Journal: remember that part of the book where it says that you may do your 180s and GAL and H might not notice.... Well, that's me right now. H doesn't seem to care at all where I am, who I'm with or what I'm doing. Doesn't ask, doesn't care. I got home last night around 8:00 (his night to pick up the kids with our new schedule). Unusual for me to go out mid week - didn't ask, didn't care. Did chat with me a little about his work day and some of the problems at work (funny how changing wife out doesn't make the world a better, brighter place). At any rate, I was a little distant and may have rushed him to leave a little. Kinda hard to be around him these days. I need to figure out a way to be both lovingly detached and still the "better" option to OW. Ugh, why should I have to compete with this woman (note, wrote fat pig, deleted it and wrote woman). At any rate, thought it would be good for me to face my fears so here goes:

Fear #1 being alone. Solution- make more single friends, spend more time with friends that I have and family.

Fear #2 Finances. Solution -realize that you live at the income you make. I was "poor" before, put H through college on one income, I can live at whatever income I bring in with or without him.

Fear #3 Lifestyle. Never wanted to have "step" families or deal with blended family issues. Solution - tough, get over it and realize that life is too short to worry about how love is shared between people.

Fear #4 Culture, I am 1/2 Mexican , H is 100% Mexican and I feel that without him we will miss out on part of our culture.

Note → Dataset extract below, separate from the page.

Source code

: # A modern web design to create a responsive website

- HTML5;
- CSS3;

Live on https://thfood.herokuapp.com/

Solution - Speak Spanish with girls every night and seek out Hispanic cultural events.

Fear #5 Dying alone ... I've always had a fear that I would die young, partly b/c my grandmother died at 58. Solution - Why worry about things that you have no control over.

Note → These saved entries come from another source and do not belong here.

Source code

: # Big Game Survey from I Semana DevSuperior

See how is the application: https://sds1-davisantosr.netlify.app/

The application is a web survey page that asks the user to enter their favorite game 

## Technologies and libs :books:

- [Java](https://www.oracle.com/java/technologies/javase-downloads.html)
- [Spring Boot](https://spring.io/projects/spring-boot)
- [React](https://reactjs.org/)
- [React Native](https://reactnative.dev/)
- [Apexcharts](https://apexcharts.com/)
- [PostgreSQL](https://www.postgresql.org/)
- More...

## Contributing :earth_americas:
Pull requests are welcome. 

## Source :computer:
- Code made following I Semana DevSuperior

Ok, that's it for now. H takes girls over night Saturday. Ha, he was mentioning to me that he was trying to come up with things to do but wasn't sure. I just nodded thinking (yeah, I do that every day buddy). He said he wasn't sure he wanted to take them to the pool, "you know, because it's just me". I couldn't help myself, I said. "Yep, I know, I do it all the time". Any rate. I'll keep DBing, if nothing else, for myself and my sanity.


HIW
M 35
H 37
D 5, D 2
Married 1996
Dating 1992
Met 1988
EA/PA started March 2009
Bomb 6/16/2009
Separated 6/23/2009

"Once you choose hope, anything's possible."